## YOUR INSTRUCTIONS
Go through the entries below and report how many lines contain the string "center". Nothing but the number is wanted.

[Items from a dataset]
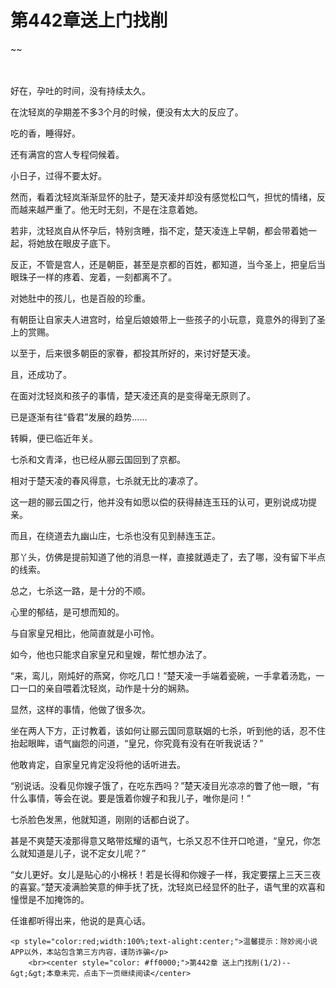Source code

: # 第442章送上门找削
~~
    	    <p name="pagetop" href="javascript:void(0);" onclick="return false" style="line-height: 35px;padding: 10px;color: #333;"> </p><p>好在，孕吐的时间，没有持续太久。</p><p>在沈轻岚的孕期差不多3个月的时候，便没有太大的反应了。</p><p>吃的香，睡得好。</p><p>还有满宫的宫人专程伺候着。</p><p>小日子，过得不要太好。</p><p>然而，看着沈轻岚渐渐显怀的肚子，楚天凌并却没有感觉松口气，担忧的情绪，反而越来越严重了。他无时无刻，不是在注意着她。</p><p>若非，沈轻岚自从怀孕后，特别贪睡，指不定，楚天凌连上早朝，都会带着她一起，将她放在眼皮子底下。</p><p>反正，不管是宫人，还是朝臣，甚至是京都的百姓，都知道，当今圣上，把皇后当眼珠子一样的疼着、宠着，一刻都离不了。</p><p>对她肚中的孩儿，也是百般的珍重。</p><p>有朝臣让自家夫人进宫时，给皇后娘娘带上一些孩子的小玩意，竟意外的得到了圣上的赏赐。</p><p>以至于，后来很多朝臣的家眷，都投其所好的，来讨好楚天凌。</p><p>且，还成功了。</p><p>在面对沈轻岚和孩子的事情，楚天凌还真的是变得毫无原则了。</p><p>已是逐渐有往“昏君”发展的趋势……</p><p>转瞬，便已临近年关。</p><p>七杀和文青泽，也已经从郦云国回到了京都。</p><p>相对于楚天凌的春风得意，七杀就无比的凄凉了。</p><p>这一趟的郦云国之行，他并没有如愿以偿的获得赫连玉珏的认可，更别说成功提亲。</p><p>而且，在绕道去九幽山庄，七杀也没有见到赫连玉芷。</p><p>那丫头，仿佛是提前知道了他的消息一样，直接就遁走了，去了哪，没有留下半点的线索。</p><p>总之，七杀这一路，是十分的不顺。</p><p>心里的郁结，是可想而知的。</p><p>与自家皇兄相比，他简直就是小可怜。</p><p>如今，他也只能求自家皇兄和皇嫂，帮忙想办法了。</p><p>“来，鸾儿，刚炖好的燕窝，你吃几口！”楚天凌一手端着瓷碗，一手拿着汤匙，一口一口的亲自喂着沈轻岚，动作是十分的娴熟。</p><p>显然，这样的事情，他做了很多次。</p><p>坐在两人下方，正讨教着，该如何让郦云国同意联姻的七杀，听到他的话，忍不住抬起眼眸，语气幽怨的问道，“皇兄，你究竟有没有在听我说话？”</p><p>他敢肯定，自家皇兄肯定没将他的话听进去。</p><p>“别说话。没看见你嫂子饿了，在吃东西吗？”楚天凌目光凉凉的瞥了他一眼，“有什么事情，等会在说。要是饿着你嫂子和我儿子，唯你是问！”</p><p>七杀脸色发黑，他就知道，刚刚的话都白说了。</p><p>甚是不爽楚天凌那得意又略带炫耀的语气，七杀又忍不住开口呛道，“皇兄，你怎么就知道是儿子，说不定女儿呢？”</p><p>“女儿更好。女儿是贴心的小棉袄！若是长得和你嫂子一样，我定要摆上三天三夜的喜宴。”楚天凌满脸笑意的伸手抚了抚，沈轻岚已经显怀的肚子，语气里的欢喜和憧憬是不加掩饰的。</p><p>任谁都听得出来，他说的是真心话。</p>
    	
   	<p style="color:red;width:100%;text-alight:center;">温馨提示：除妙阅小说APP以外，本站包含第三方内容，谨防诈骗</p>
    	<br><center style="color: #ff0000;">第442章 送上门找削(1/2)--&gt;&gt;本章未完，点击下一页继续阅读</center>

## ANSWER AREA
2